Członkowie Jednostki Strzeleckiej 1006 Płońsk i władze miasta pamiętali o ofiarach ofiary komunistycznego reżimu.
Przy ścianie na terenie parafii św. Michała Archanioła w Płońsku złożono wieńce i zapalono znicze, dając tym samym dowód pamięci o żołnierzach podziemia niepodległościowego i antykomunistycznego, również i tym z powiatu płońskiego.
- Ci, którzy przeżyli, przez kolejne 45 lat żyli z piętnem - jak to określała komunistyczna propaganda - „bandytów” i „faszystów”. Większość za wierność ideałom niepodległej Polski zapłaciła niejednokrotnie cenę najwyższą - cenę swojego życia – mówił podczas uroczystego apelu Marek Sabalski z płońskiej jednostki strzeleckiej.
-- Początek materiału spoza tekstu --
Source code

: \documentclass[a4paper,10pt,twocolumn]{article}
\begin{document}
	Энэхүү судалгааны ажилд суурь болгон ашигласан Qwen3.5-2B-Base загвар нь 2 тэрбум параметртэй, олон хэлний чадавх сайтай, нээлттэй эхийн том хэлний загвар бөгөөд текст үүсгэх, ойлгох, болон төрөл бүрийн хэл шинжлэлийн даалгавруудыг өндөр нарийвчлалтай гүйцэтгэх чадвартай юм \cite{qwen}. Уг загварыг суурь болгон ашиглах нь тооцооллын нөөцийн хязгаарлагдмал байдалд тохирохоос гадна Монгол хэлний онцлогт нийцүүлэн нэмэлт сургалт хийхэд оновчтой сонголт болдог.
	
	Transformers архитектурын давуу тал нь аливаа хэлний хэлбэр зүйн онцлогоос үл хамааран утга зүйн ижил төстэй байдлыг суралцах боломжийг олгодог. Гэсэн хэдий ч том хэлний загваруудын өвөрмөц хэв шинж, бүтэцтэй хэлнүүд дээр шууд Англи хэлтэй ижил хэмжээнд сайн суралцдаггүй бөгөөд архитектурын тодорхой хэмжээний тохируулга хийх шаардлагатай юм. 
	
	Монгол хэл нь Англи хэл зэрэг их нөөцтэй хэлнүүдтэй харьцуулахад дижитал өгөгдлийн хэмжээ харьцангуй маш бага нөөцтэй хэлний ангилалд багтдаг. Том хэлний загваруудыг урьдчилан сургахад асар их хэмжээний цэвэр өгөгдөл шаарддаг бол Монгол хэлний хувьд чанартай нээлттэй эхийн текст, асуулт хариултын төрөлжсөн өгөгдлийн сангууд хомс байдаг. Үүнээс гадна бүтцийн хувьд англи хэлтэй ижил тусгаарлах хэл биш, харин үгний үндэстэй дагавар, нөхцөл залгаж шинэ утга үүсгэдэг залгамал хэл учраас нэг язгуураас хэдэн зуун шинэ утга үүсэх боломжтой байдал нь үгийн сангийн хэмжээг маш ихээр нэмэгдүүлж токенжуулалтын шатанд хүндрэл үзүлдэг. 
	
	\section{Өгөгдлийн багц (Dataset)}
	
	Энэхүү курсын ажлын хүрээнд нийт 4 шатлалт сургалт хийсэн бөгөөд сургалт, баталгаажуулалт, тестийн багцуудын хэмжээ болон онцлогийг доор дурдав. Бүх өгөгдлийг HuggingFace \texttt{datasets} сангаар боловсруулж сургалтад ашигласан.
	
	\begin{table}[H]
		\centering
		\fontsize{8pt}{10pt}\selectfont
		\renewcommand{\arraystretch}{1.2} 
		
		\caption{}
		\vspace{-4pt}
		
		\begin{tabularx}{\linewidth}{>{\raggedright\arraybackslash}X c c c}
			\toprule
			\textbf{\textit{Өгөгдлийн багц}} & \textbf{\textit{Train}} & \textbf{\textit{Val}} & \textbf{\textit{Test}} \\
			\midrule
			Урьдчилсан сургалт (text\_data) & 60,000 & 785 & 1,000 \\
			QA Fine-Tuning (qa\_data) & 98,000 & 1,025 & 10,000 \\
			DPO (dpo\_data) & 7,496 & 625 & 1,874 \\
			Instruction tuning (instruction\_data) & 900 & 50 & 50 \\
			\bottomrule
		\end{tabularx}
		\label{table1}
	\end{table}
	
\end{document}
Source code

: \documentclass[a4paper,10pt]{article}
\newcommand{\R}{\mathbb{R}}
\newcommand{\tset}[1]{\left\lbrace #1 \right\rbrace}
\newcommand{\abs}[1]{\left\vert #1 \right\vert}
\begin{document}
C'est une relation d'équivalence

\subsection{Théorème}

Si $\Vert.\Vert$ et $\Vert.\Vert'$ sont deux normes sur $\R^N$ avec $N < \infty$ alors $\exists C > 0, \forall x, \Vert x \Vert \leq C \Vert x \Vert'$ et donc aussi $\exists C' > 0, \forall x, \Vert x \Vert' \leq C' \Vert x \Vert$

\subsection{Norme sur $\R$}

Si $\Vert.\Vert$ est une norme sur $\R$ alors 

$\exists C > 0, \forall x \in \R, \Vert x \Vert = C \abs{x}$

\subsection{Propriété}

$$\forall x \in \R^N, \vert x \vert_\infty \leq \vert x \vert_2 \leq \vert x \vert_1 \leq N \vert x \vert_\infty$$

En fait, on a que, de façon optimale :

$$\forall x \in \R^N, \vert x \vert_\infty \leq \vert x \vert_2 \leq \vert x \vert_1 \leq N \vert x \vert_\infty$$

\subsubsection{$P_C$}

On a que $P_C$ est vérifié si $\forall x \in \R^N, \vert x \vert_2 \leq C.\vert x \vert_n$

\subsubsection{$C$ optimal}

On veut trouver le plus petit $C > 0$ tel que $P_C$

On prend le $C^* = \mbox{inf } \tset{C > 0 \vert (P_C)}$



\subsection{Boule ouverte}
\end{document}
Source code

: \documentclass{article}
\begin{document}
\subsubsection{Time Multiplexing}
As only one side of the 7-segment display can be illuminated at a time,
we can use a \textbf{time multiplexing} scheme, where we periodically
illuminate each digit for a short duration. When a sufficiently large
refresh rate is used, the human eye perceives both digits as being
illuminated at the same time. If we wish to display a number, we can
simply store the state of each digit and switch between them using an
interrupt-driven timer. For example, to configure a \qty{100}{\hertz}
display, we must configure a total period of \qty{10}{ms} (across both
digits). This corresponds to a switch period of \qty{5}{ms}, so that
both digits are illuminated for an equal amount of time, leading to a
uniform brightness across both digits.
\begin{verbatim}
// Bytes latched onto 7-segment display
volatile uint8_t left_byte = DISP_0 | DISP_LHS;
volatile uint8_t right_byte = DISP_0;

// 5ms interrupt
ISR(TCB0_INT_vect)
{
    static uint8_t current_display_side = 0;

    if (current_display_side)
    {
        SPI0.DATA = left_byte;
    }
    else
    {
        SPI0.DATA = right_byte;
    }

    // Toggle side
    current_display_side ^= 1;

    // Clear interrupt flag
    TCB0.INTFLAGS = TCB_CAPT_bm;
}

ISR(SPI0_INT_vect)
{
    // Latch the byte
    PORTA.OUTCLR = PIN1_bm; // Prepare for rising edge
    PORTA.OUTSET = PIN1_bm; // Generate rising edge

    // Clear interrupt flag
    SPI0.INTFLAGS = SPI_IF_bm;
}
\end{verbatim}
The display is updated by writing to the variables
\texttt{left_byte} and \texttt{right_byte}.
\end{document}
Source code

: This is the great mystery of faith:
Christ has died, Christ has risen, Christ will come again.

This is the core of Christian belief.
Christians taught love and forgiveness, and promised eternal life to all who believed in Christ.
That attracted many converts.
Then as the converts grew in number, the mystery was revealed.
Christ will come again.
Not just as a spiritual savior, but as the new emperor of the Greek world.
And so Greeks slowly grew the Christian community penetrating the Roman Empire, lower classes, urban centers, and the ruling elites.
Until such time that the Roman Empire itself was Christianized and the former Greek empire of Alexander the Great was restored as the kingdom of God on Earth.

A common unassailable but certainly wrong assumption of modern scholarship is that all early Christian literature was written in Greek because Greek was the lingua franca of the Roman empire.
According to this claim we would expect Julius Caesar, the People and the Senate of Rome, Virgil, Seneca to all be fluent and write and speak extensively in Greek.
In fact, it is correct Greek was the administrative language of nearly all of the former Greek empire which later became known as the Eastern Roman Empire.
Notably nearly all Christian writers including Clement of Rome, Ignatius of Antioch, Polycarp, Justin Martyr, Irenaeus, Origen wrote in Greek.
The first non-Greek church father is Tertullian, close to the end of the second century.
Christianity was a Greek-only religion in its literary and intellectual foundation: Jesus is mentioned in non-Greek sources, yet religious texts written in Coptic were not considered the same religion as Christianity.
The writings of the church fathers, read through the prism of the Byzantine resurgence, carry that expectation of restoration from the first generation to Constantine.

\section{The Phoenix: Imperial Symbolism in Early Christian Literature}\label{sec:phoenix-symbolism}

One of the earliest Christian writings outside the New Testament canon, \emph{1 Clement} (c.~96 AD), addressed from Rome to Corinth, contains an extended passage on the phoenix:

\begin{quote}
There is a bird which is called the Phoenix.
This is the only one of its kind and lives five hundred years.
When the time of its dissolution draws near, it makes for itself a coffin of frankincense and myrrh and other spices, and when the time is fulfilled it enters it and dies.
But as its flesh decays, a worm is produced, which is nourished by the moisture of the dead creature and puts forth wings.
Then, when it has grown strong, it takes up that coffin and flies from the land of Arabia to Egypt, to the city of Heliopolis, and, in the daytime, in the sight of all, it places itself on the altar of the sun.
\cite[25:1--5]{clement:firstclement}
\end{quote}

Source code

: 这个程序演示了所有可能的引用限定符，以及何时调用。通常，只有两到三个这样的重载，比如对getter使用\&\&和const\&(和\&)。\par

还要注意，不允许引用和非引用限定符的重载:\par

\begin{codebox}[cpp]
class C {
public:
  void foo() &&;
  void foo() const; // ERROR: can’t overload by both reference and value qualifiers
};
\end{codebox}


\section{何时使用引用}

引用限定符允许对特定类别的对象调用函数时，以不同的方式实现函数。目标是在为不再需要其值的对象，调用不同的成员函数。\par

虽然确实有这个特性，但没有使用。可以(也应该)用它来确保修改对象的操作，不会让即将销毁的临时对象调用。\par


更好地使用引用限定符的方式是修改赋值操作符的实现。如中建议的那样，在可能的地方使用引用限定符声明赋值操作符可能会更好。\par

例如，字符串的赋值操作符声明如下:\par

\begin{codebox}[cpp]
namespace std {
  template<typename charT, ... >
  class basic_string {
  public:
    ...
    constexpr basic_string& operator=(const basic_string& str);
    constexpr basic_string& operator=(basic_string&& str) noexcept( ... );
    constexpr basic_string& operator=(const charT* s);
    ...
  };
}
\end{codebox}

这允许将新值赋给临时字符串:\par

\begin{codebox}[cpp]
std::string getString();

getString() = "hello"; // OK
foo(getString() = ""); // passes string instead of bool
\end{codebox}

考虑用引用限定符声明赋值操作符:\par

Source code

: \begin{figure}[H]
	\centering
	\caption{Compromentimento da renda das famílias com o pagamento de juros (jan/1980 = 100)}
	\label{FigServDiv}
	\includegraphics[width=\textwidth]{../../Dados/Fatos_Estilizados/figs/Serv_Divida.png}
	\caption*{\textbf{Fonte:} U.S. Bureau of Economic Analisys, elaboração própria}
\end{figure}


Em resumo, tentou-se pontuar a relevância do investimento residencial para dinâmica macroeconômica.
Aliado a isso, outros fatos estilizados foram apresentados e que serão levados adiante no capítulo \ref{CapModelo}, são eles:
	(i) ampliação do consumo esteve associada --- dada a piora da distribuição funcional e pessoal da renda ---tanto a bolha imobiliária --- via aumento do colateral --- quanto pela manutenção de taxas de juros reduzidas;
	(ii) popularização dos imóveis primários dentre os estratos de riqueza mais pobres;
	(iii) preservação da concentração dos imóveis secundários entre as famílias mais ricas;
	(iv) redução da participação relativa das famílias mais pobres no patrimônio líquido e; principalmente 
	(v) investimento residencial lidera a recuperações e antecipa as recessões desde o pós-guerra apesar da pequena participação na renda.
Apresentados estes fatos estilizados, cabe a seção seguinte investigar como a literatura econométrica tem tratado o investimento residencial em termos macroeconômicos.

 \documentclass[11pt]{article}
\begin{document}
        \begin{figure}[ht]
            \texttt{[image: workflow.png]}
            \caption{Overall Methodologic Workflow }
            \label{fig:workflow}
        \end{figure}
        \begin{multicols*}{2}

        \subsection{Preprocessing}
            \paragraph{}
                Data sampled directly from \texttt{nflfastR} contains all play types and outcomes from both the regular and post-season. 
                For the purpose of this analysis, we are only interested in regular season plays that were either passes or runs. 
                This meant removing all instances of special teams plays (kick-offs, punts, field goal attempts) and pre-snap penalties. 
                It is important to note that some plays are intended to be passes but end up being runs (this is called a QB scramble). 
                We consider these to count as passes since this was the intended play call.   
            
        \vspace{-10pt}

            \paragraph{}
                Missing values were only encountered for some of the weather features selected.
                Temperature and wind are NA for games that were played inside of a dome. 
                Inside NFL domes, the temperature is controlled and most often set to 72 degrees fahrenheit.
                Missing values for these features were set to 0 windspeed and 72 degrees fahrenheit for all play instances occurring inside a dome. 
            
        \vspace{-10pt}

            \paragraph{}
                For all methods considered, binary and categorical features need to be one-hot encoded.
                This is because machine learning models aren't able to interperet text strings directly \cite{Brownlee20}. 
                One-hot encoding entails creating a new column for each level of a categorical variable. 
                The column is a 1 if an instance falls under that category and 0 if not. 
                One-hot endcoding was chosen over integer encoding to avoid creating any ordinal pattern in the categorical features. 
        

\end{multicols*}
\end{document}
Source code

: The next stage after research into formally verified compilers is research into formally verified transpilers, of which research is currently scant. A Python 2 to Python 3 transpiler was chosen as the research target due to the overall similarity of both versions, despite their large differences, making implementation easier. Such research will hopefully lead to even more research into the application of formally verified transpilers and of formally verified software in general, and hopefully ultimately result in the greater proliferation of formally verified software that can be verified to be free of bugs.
- Po tylu latach żołnierze wyklęci wreszcie doczekali się sprawiedliwości, a jeśli nie doczekali, to przynajmniej ich rodziny wiedzą, że nie byli to zdrajcy, czy „zaplute karły reakcji”, ale byli to bohaterowie przez wielkie B – dodawał dziś Stanisław Świerczewski, dowódca JS 1006 Płońsk.